Drought is a major abiotic stress that affects all stages of plant growth and development
of paddy resulting in large yield reductions, especially in rainfed cultivation. Around 35%
of farmers give up cultivation in the Yala season especially due to water scarcity.
Developing drought-tolerant rice varieties has thus, become essential. DEEPER
ROOTING 1 (DRO 1) is a Quantitative Trait Loci (QTLs) responsible for deep rooting
that helps paddy plant to tolerate drought stress. This research was conducted to study
the root morphology in several selected paddy varieties under drought and to develop a
molecular marker for screening of DRO 1 gene in paddy varieties. Seven varieties (local
and exotic) selected from previous studies were used in both pot and field experiments.
Drought stress was imposed on paddy plants in the pot experiment from 21 days after
planting (DAP). Roots with a root angle from 0 to 45° were considered as shallow roots
and those with 45-90° as deep roots. For molecular screening, a DNA primer was
designed using 1bp deletion of the reference gene of IR64. The designed primer and leaf
DNA were used for PCR analysis and the products were separated using 2% Agarose gel.
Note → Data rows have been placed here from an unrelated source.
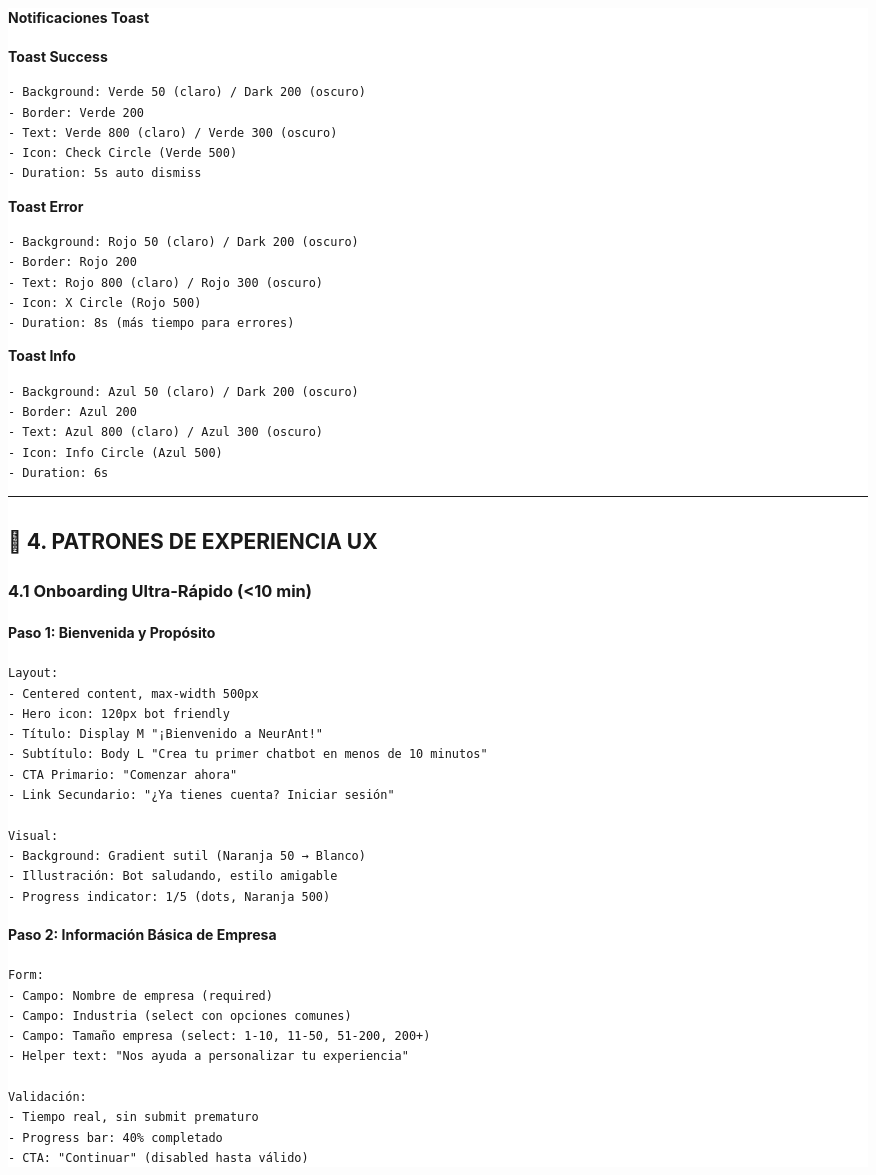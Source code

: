 #### **Notificaciones Toast**

**Toast Success**
```
- Background: Verde 50 (claro) / Dark 200 (oscuro)
- Border: Verde 200
- Text: Verde 800 (claro) / Verde 300 (oscuro)
- Icon: Check Circle (Verde 500)
- Duration: 5s auto dismiss
```

**Toast Error**
```
- Background: Rojo 50 (claro) / Dark 200 (oscuro)
- Border: Rojo 200
- Text: Rojo 800 (claro) / Rojo 300 (oscuro)
- Icon: X Circle (Rojo 500)
- Duration: 8s (más tiempo para errores)
```

**Toast Info**
```
- Background: Azul 50 (claro) / Dark 200 (oscuro)
- Border: Azul 200
- Text: Azul 800 (claro) / Azul 300 (oscuro)
- Icon: Info Circle (Azul 500)
- Duration: 6s
```

---

## 📱 **4. PATRONES DE EXPERIENCIA UX**

### **4.1 Onboarding Ultra-Rápido (<10 min)**

#### **Paso 1: Bienvenida y Propósito**
```
Layout:
- Centered content, max-width 500px
- Hero icon: 120px bot friendly
- Título: Display M "¡Bienvenido a NeurAnt!"
- Subtítulo: Body L "Crea tu primer chatbot en menos de 10 minutos"
- CTA Primario: "Comenzar ahora"
- Link Secundario: "¿Ya tienes cuenta? Iniciar sesión"

Visual:
- Background: Gradient sutil (Naranja 50 → Blanco)
- Illustración: Bot saludando, estilo amigable
- Progress indicator: 1/5 (dots, Naranja 500)
```

#### **Paso 2: Información Básica de Empresa**
```
Form:
- Campo: Nombre de empresa (required)
- Campo: Industria (select con opciones comunes)
- Campo: Tamaño empresa (select: 1-10, 11-50, 51-200, 200+)
- Helper text: "Nos ayuda a personalizar tu experiencia"

Validación:
- Tiempo real, sin submit prematuro
- Progress bar: 40% completado
- CTA: "Continuar" (disabled hasta válido)
```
Morphological screening revealed that the percentage of deep roots in Bg 300 and BRRI
Dhan 71 were higher (p<0.05) than the other varieties. Deep and shallow rooting was
similar (p>0.05) in IRDTN 7-56 and AR 9-3. Dry weight of deep roots were higher than
the shallow roots (p<0.05) in Bg 314 (drought-tolerant variety) and Bg 352. Further, the
dry weight of deep roots in those two varieties were higher (p<0.05) than the other
varieties. The newly designed primer was able to provide the desired PCR product, and
it is recommended to be used in DNA sequencing to confirm the presence of DRO 1.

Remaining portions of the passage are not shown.